• _To do_:
Wherever "horizontal" occurs in the entries, copy the line that holds it.

[Rendered images with source text]
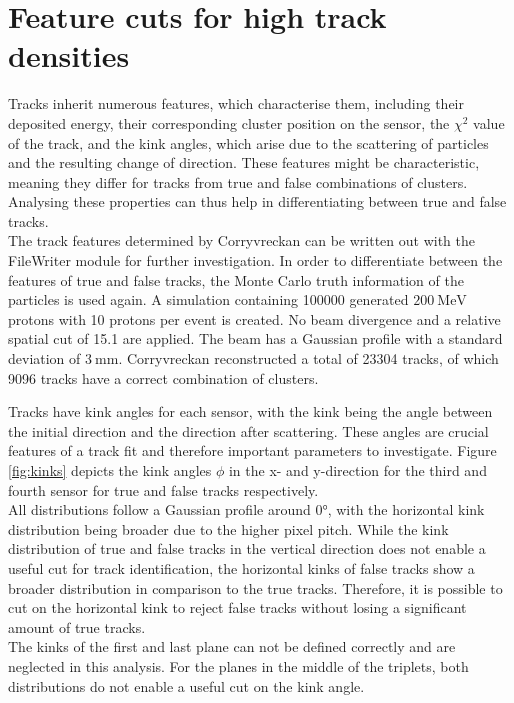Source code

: 
\section{Feature cuts for high track densities}\label{sec:feature}
Tracks inherit numerous features, which characterise them,
including their deposited energy, their corresponding cluster position on the sensor, the $\chi^2$ value of the track, and the kink angles, which
arise due to the scattering of particles and the resulting change of direction.
These features might be characteristic, meaning they differ for tracks from true and false combinations of clusters.
Analysing these properties can thus help in differentiating between true and false tracks. \\
The track features determined by Corryvreckan can be written out with the FileWriter module for further investigation.
In order to differentiate between the features of true and false tracks, the Monte Carlo truth information of the particles is used again.
A simulation containing 100000 generated $\SI{200}{\mega\eV}$ protons with 10 protons per event is created. No beam divergence and a relative spatial cut of 15.1 are applied.
The beam has a Gaussian profile with a standard deviation of $\SI{3}{\milli\meter}$.
Corryvreckan reconstructed a total of 23304 tracks, of which 9096 tracks have a correct combination of clusters.

Tracks have kink angles for each sensor, with the kink being
the angle between the initial direction and the direction after scattering. These angles are crucial features of a track fit and therefore important parameters to investigate.
Figure \ref{fig:kinks} depicts the kink angles $\phi$ in the x- and y-direction for the third and fourth sensor for true and false tracks respectively. \\
All distributions follow a Gaussian profile around 0°, with the horizontal kink distribution being broader due to the higher pixel pitch.
While the kink distribution of true and false tracks in the vertical direction does not enable a useful
cut for track identification, the horizontal kinks of false tracks show a broader distribution in comparison to the true tracks. Therefore, it is
possible to cut on the horizontal kink to reject false tracks without losing a significant amount of true tracks. \\
The kinks of the first and last plane can not be defined correctly and are neglected in this analysis. For the planes in the middle of the triplets, both
distributions do not enable a useful cut on the kink angle.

• _Task response_:
All distributions follow a Gaussian profile around 0°, with the horizontal kink distribution being broader due to the higher pixel pitch.
cut for track identification, the horizontal kinks of false tracks show a broader distribution in comparison to the true tracks. Therefore, it is
possible to cut on the horizontal kink to reject false tracks without losing a significant amount of true tracks. \\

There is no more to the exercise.